Facebook slowly fine-tuning its popular ThreatExchange
Facebook’s ThreatExchange, which was unveiled this February, is apparently a hit with organizations, and they are vocal about the ways they believe it could be improved.
Fine-tuning a system like this is crucial to its effectiveness and helpfulness and, therefore, its long-term success.
Jesse Kornblum, a Software Engineer on the Threat Infrastructure team at Facebook, says that the feature that most involved organizations asked for is a way to include attribution information.
“Knowing the source of data can be instrumental for determining how to act on it,” he noted, but says that adding this information is going to be a considerable change to how things work now, so it will be implemented with the next release of the Facebook Platform API.
After explaining in detail how this change will be implemented (data for each indicators will be split into two categories: objective and subjective), he pointed out that the change will be helpful for ThreatExchange users and information sources.

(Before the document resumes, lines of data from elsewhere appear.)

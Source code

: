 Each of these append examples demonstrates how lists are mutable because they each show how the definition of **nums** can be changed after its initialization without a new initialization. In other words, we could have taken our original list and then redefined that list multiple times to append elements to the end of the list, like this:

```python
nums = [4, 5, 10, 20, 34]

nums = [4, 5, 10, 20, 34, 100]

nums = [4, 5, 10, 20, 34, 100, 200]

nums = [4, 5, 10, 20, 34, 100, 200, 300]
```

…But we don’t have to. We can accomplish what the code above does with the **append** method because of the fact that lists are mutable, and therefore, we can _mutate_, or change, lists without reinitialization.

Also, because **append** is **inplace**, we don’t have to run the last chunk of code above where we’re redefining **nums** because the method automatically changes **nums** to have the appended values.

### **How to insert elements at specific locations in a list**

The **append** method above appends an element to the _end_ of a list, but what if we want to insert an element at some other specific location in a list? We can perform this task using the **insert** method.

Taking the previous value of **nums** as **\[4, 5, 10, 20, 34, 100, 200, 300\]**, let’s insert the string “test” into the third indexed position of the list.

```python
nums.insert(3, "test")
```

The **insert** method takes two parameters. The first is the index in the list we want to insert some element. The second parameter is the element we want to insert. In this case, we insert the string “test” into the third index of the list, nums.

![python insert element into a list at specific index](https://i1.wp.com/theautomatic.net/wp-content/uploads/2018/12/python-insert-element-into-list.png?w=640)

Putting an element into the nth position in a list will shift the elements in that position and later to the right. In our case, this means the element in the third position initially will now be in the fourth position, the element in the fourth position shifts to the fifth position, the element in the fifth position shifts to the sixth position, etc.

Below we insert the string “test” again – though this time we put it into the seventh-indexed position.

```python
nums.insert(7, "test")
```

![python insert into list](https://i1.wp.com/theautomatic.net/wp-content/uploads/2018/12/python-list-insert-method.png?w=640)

“With the update in the next version, you will be able to consider information about a threat indicator and who provided that information. You can use this information in your processing, for example, to highlight data from trusted sources, or ignore data from people who have not been helpful in the past,” he noted.
“Looking ahead to the future, we are working on a feedback mechanism for the descriptors. If somebody is providing a lot of information that is unhelpful, you will be able to let them know.”